1. Amazon is an aggressive tax avoider.
In 2023, the UK lost over £433 million from Amazon’s tax avoidance, according to an investigation by Ethical Consumer. This amount could have paid for payments to the most vulnerable to help with fuel costs, pay rises for nurses, or insulating homes of pensioners.
According to the most recent figures, because of its aggressive tax avoidance strategies, Amazon will likely pay around £18m - a tiny fraction of the £452m that might be expected in the UK.
And its tax avoidance isn't only affecting the UK: globally the gap between what Amazon reports it is paying in tax and the actual cash it's handing over to authorities amounts to $6 billion in the decade between 2012-2021, according to the campaign organisation Fair Tax Mark.
Ethical Consumer continues to call for a boycott of Amazon over its outrageous tax avoidance.
2. Amazon has violated workers’ rights for years.
Nine-hour days standing, seemingly impossible targets, having to pee in a bottle for fear of taking breaks – these are all allegations from Amazon workers.
In recent years, the company has faced multiple fines in the US for putting workers’ safety at risk by placing punitive production targets on them. Workers have been found to be at greater risk of musculoskeletal disorders and back injuries from having to lift multiple heavy parcels and work long hours to meet quotas, according to inspectors.
Similar conditions have been reported in the UK. In October 2020, TUC released a report that found that employees in Amazon warehouses worked 55 hour weeks and 10 hour days on average, were expected to pack around 300 items per hour (1 every 12 seconds), and were harassed, disciplined or fired if they failed to meet their targets.
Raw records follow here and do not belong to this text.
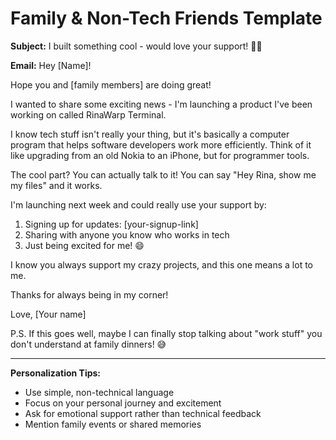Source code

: # Family & Non-Tech Friends Template

**Subject:** I built something cool - would love your support! 🧜‍♀️

**Email:**
Hey [Name]!

Hope you and [family members] are doing great!

I wanted to share some exciting news - I'm launching a product I've been working on called RinaWarp Terminal. 

I know tech stuff isn't really your thing, but it's basically a computer program that helps software developers work more efficiently. Think of it like upgrading from an old Nokia to an iPhone, but for programmer tools.

The cool part? You can actually talk to it! You can say "Hey Rina, show me my files" and it works.

I'm launching next week and could really use your support by:
1. Signing up for updates: [your-signup-link]  
2. Sharing with anyone you know who works in tech
3. Just being excited for me! 😄

I know you always support my crazy projects, and this one means a lot to me.

Thanks for always being in my corner!

Love,
[Your name]

P.S. If this goes well, maybe I can finally stop talking about "work stuff" you don't understand at family dinners! 😅

---

**Personalization Tips:**
- Use simple, non-technical language
- Focus on your personal journey and excitement
- Ask for emotional support rather than technical feedback
- Mention family events or shared memories
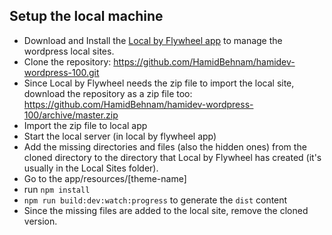 Setup the local machine
---------------------------
- Download and Install the [Local by Flywheel app](https://getflywheel.com/layout/local-by-flywheel/) to manage the wordpress local sites.
- Clone the repository: https://github.com/HamidBehnam/hamidev-wordpress-100.git
- Since Local by Flywheel needs the zip file to import the local site, download the repository as a zip file too: https://github.com/HamidBehnam/hamidev-wordpress-100/archive/master.zip 
- Import the zip file to local app
- Start the local server (in local by flywheel app)
- Add the missing directories and files (also the hidden ones) from the cloned directory to the directory that Local by Flywheel has created (it's usually in the Local Sites folder).
- Go to the app/resources/[theme-name]
- run `npm install`
- `npm run build:dev:watch:progress` to generate the `dist` content
- Since the missing files are added to the local site, remove the cloned version.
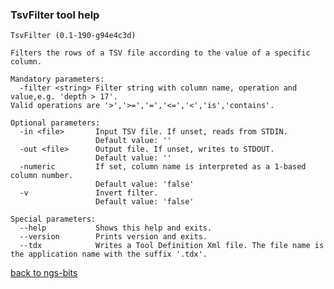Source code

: ### TsvFilter tool help
	TsvFilter (0.1-190-g94e4c3d)
	
	Filters the rows of a TSV file according to the value of a specific column.
	
	Mandatory parameters:
	  -filter <string> Filter string with column name, operation and value,e.g. 'depth > 17'.
	Valid operations are '>','>=','=','<=','<','is','contains'.
	
	Optional parameters:
	  -in <file>       Input TSV file. If unset, reads from STDIN.
	                   Default value: ''
	  -out <file>      Output file. If unset, writes to STDOUT.
	                   Default value: ''
	  -numeric         If set, column name is interpreted as a 1-based column number.
	                   Default value: 'false'
	  -v               Invert filter.
	                   Default value: 'false'
	
	Special parameters:
	  --help           Shows this help and exits.
	  --version        Prints version and exits.
	  --tdx            Writes a Tool Definition Xml file. The file name is the application name with the suffix '.tdx'.
	
[back to ngs-bits](https://github.com/marc-sturm/ngs-bits)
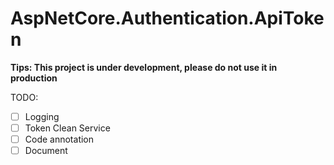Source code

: # AspNetCore.Authentication.ApiToken

**Tips: This project is under development, please do not use it in production**

TODO:

- [ ] Logging
- [ ] Token Clean Service
- [ ] Code annotation
- [ ] Document
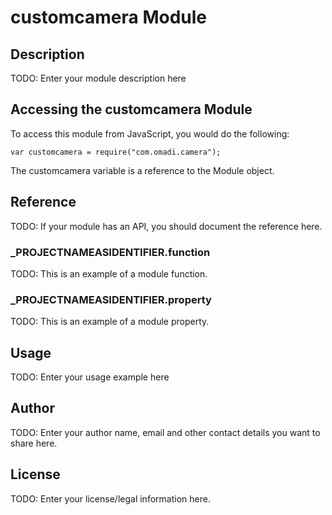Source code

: # customcamera Module

## Description

TODO: Enter your module description here

## Accessing the customcamera Module

To access this module from JavaScript, you would do the following:

	var customcamera = require("com.omadi.camera");

The customcamera variable is a reference to the Module object.	

## Reference

TODO: If your module has an API, you should document
the reference here.

### ___PROJECTNAMEASIDENTIFIER__.function

TODO: This is an example of a module function.

### ___PROJECTNAMEASIDENTIFIER__.property

TODO: This is an example of a module property.

## Usage

TODO: Enter your usage example here

## Author

TODO: Enter your author name, email and other contact
details you want to share here. 

## License

TODO: Enter your license/legal information here.
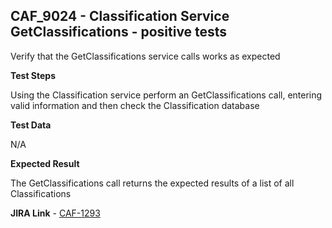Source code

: ## CAF_9024 - Classification Service GetClassifications - positive tests ##

Verify that the GetClassifications service calls works as expected

**Test Steps**

Using the Classification service perform an GetClassifications call, entering valid information and then check the Classification database

**Test Data**

N/A

**Expected Result**

The GetClassifications call returns the expected results of a list of all Classifications

**JIRA Link** - [CAF-1293](https://jira.autonomy.com/browse/CAF-1293)



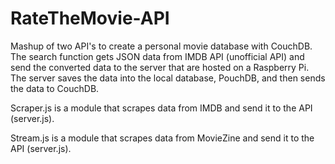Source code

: # RateTheMovie-API
Mashup of two API's to create a personal movie database with CouchDB. 
The search function gets JSON data from IMDB API (unofficial API) and send the converted data to the server that are hosted on a Raspberry Pi. The server saves the data into the local database, PouchDB, and then sends the data to CouchDB. 

Scraper.js is a module that scrapes data from IMDB and send it to the API (server.js).

Stream.js is a module that scrapes data from MovieZine and send it to the API (server.js).
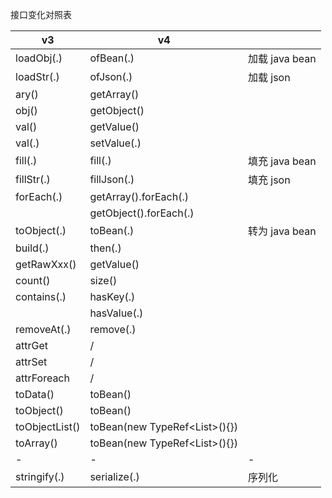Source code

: 
接口变化对照表

| v3             | v4                               |              |
|----------------|----------------------------------|--------------|
| loadObj(.)     | ofBean(.)                        | 加载 java bean |
| loadStr(.)     | ofJson(.)                        | 加载 json      |
| ary()          | getArray()                       |              |
| obj()          | getObject()                      |              |
| val()          | getValue()                       |              |
| val(.)         | setValue(.)                      |              |
| fill(.)        | fill(.)                          | 填充 java bean |
| fillStr(.)     | fillJson(.)                      | 填充 json      |
| forEach(.)     | getArray().forEach(.)            |              |
|                | getObject().forEach(.)           |              |
| toObject(.)    | toBean(.)                        | 转为 java bean |
| build(.)       | then(.)                          |              |
| getRawXxx()    | getValue()                       |              |
| count()        | size()                           |              |
| contains(.)    | hasKey(.)                        |              |
|                | hasValue(.)                      |              |
| removeAt(.)    | remove(.)                        |              |
| attrGet        | /                                |              |
| attrSet        | /                                |              |
| attrForeach    | /                                |              |
| toData()       | toBean()                         |              |
| toObject()     | toBean()                         |              |
| toObjectList() | toBean(new TypeRef<List<T>>(){}) |              |
| toArray()      | toBean(new TypeRef<List<T>>(){}) |              |
| -              | -                                | -            |
| stringify(.)   | serialize(.)                     | 序列化          |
Workers felt unable to take breaks or visit the bathroom and sometimes had to urinate in bottles.
3. Amazon workers say abuse comes at a high price for workers in the cost of living crisis.
Amazon workers have led protests against the company’s appalling workers’ rights.
In November 2022, Amazon workers and activists from all over the globe took action against Amazon’s atrocious conditions as part of #MakeAmazonPay Black Friday protests. The campaign says,
"real wages are going down while the corporation rakes in record revenue - $121bn for the second quarter of 2022 - and doubles down on its union-busting tactics."
4. Amazon sells its services to fossil fuel companies.
Amazon offers its high tech services to help fossil fuel companies find more oil and gas.
In August 2022, Bloomberg reported that Amazon was a "quieter beneficiary" of the boom in oil and gas prices, and was, for example, "helping drillers run simulations to maximize how much oil they can pump from existing wells. Amazon was said to have stated that it was making "oil companies more efficient" as "part of their sustainability work".
Amazon has previously been accused of ‘aggressively courting’ the industry and offering machine learning and AI technologies to enable fossil fuel extraction at a time when “it is imperative most fossil fuels be left in the ground if we are to avoid severe climate disruption”.
Amazon was also found to have sponsored a 2020 event held by the Competitive Enterprise Institute, a think tank well known for spreading climate denial misinformation.
5. Amazon has a poor climate record.
In 2020, Amazon announced its target to be carbon neutral by 2040. Yet, in 2021 its emissions rose by 18%, despite only including 1% of all product sales.
The company reported its emissions at over 70 million tons of CO2e in 2021, which is equivalent to over 70 million return passenger flights from London to New York.
It is not only on climate targets where Amazon falls down. In April 2021, a video was published which showed Amazon’s Dunfermline warehouse destroying over 124,000 items of unsold stock. Amazon destroys products that are outdated or have been returned, likely because to keep it stored is worth less than trashing it and bringing new stuff in.